EXCERPTED RECORDS Block Start
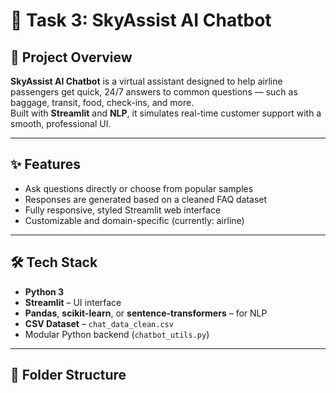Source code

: # 🤖 Task 3: SkyAssist AI Chatbot

## 📘 Project Overview
**SkyAssist AI Chatbot** is a virtual assistant designed to help airline passengers get quick, 24/7 answers to common questions — such as baggage, transit, food, check-ins, and more.  
Built with **Streamlit** and **NLP**, it simulates real-time customer support with a smooth, professional UI.

---

## ✨ Features
- Ask questions directly or choose from popular samples
- Responses are generated based on a cleaned FAQ dataset
- Fully responsive, styled Streamlit web interface
- Customizable and domain-specific (currently: airline)

---

## 🛠️ Tech Stack
- **Python 3**
- **Streamlit** – UI interface
- **Pandas**, **scikit-learn**, or **sentence-transformers** – for NLP
- **CSV Dataset** – `chat_data_clean.csv`
- Modular Python backend (`chatbot_utils.py`)

---

## 📁 Folder Structure


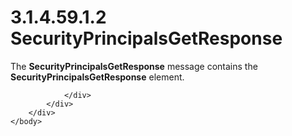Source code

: <html dir="LTR" xmlns:mshelp="http://msdn.microsoft.com/mshelp" xmlns:ddue="http://ddue.schemas.microsoft.com/authoring/2003/5" xmlns:xlink="http://www.w3.org/1999/xlink" xmlns:tool="http://www.microsoft.com/tooltip">
    <head>
        <meta http-equiv="Content-Type" content="text/html; CHARSET=utf-8"></meta>
        <meta name="save" content="history"></meta>
        <title>3.1.4.59.1.2 SecurityPrincipalsGetResponse</title>
        <xml>
            <mshelp:toctitle title="3.1.4.59.1.2 SecurityPrincipalsGetResponse"></mshelp:toctitle>
            <mshelp:rltitle title="[MS-SSMDSWS-15]: SecurityPrincipalsGetResponse"></mshelp:rltitle>
            <mshelp:keyword index="A" term="721fd738-78bc-4dbf-bfd8-62d3cf63f9f6"></mshelp:keyword>
            <mshelp:attr name="DCSext.ContentType" value="open specification"></mshelp:attr>
            <mshelp:attr name="AssetID" value="721fd738-78bc-4dbf-bfd8-62d3cf63f9f6"></mshelp:attr>
            <mshelp:attr name="TopicType" value="kbRef"></mshelp:attr>
            <mshelp:attr name="DCSext.Title" value="[MS-SSMDSWS-15]: SecurityPrincipalsGetResponse" />
        </xml>
    </head>
    <body>
        <div id="header">
            <h1 class="heading">3.1.4.59.1.2 SecurityPrincipalsGetResponse</h1>
        </div>
        <div id="mainSection">
            <div id="mainBody">
                <div id="allHistory" class="saveHistory"></div>
                <div id="sectionSection0" class="section" name="collapseableSection">
                    

<p>The <b>SecurityPrincipalsGetResponse</b> message contains
the <b>SecurityPrincipalsGetResponse</b> element.</p>


                </div>
            </div>
        </div>
    </body>
</html>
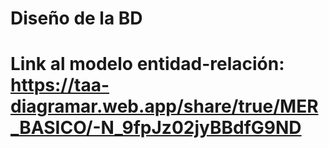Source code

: # Diseño de la BD
# Link al modelo entidad-relación: https://taa-diagramar.web.app/share/true/MER_BASICO/-N_9fpJz02jyBBdfG9ND
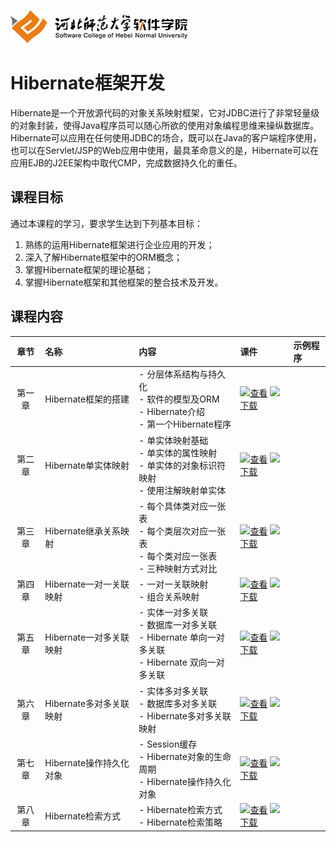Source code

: ![河北师范大学软件学院](./image/logo.png)

# Hibernate框架开发

Hibernate是一个开放源代码的对象关系映射框架，它对JDBC进行了非常轻量级的对象封装，使得Java程序员可以随心所欲的使用对象编程思维来操纵数据库。 Hibernate可以应用在任何使用JDBC的场合，既可以在Java的客户端程序使用，也可以在Servlet/JSP的Web应用中使用，最具革命意义的是，Hibernate可以在应用EJB的J2EE架构中取代CMP，完成数据持久化的重任。

## 课程目标

通过本课程的学习，要求学生达到下列基本目标：

1. 熟练的运用Hibernate框架进行企业应用的开发；
2. 深入了解Hibernate框架中的ORM概念；
3. 掌握Hibernate框架的理论基础；
4. 掌握Hibernate框架和其他框架的整合技术及开发。

## 课程内容

| 章节 | 名称 | 内容 | 课件 | 示例程序 | 
|:---:|:---|:---|:---|:---|
|第一章|Hibernate框架的搭建 |- 分层体系结构与持久化<br/>- 软件的模型及ORM<br/>- Hibernate介绍<br/>- 第一个Hibernate程序|[<img src="../image/presentation.png" height="15" />查看](./ch01-hibernate-architecture/ch01-hibernate-architecture.pdf) [<img src="../image/download.png" height="15" />下载](./meterials/slides/ch01-hibernate-architecture.pptx)| |
|第二章|Hibernate单实体映射 |- 单实体映射基础<br/>- 单实体的属性映射<br/>- 单实体的对象标识符映射<br/>- 使用注解映射单实体|[<img src="../image/presentation.png" height="15" />查看](./ch02-single-entity-mapping/ch02-single-entity-mapping.pdf) [<img src="../image/download.png" height="15" />下载](./meterials/slides/ch02-single-entity-mapping.pptx)| |
|第三章|Hibernate继承关系映射 |- 每个具体类对应一张表<br>- 每个类层次对应一张表<br/>- 每个类对应一张表<br>- 三种映射方式对比|[<img src="../image/presentation.png" height="15" />查看](./ch03-inheritance-mapping/ch03-inheritance-mapping.pdf) [<img src="../image/download.png" height="15" />下载](./meterials/slides/ch03-inheritance-mapping.pptx)| |
|第四章|Hibernate一对一关联映射 |- 一对一关联映射<br/>- 组合关系映射|[<img src="../image/presentation.png" height="15" />查看](./ch04-one-to-one-mapping/ch04-one-to-one-mapping.pdf) [<img src="../image/download.png" height="15" />下载](./meterials/slides/ch04-one-to-one-mapping.pptx)| |
|第五章|Hibernate一对多关联映射 |- 实体一对多关联<br/>- 数据库一对多关联<br/>- Hibernate 单向一对多关联<br/>- Hibernate 双向一对多关联|[<img src="../image/presentation.png" height="15" />查看](./ch05-one-to-many-mapping/ch05-one-to-many-mapping.pdf) [<img src="../image/download.png" height="15" />下载](./meterials/slides/ch05-one-to-many-mapping.pptx)| |
|第六章|Hibernate多对多关联映射 |- 实体多对多关联<br/>- 数据库多对多关联<br/>- Hibernate多对多关联映射|[<img src="../image/presentation.png" height="15" />查看](./ch06-many-to-many-mapping/ch06-many-to-many-mapping.pdf) [<img src="../image/download.png" height="15" />下载](./meterials/slides/ch06-many-to-many-mapping.pptx)| |
|第七章|Hibernate操作持久化对象 |- Session缓存<br/>- Hibernate对象的生命周期<br/>- Hibernate操作持久化对象|[<img src="../image/presentation.png" height="15" />查看](./ch07-manage-persistant-object/ch07-manage-persistant-object.pdf) [<img src="../image/download.png" height="15" />下载](./meterials/slides/ch07-manage-persistant-object.pptx)| |
|第八章|Hibernate检索方式 |- Hibernate检索方式<br/>- Hibernate检索策略|[<img src="../image/presentation.png" height="15" />查看](./ch08-retrieval-mode/ch08-retrieval-mode.pdf) [<img src="../image/download.png" height="15" />下载](./meterials/slides/ch08-retrieval-mode.pptx)| |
EXCERPTED RECORDS Block End
* **WHAT THE TASK REQUIRES**
Please give a count of the lines in the records where the word "Python" occurs, with nothing besides it.

* **FINAL ANSWER**
2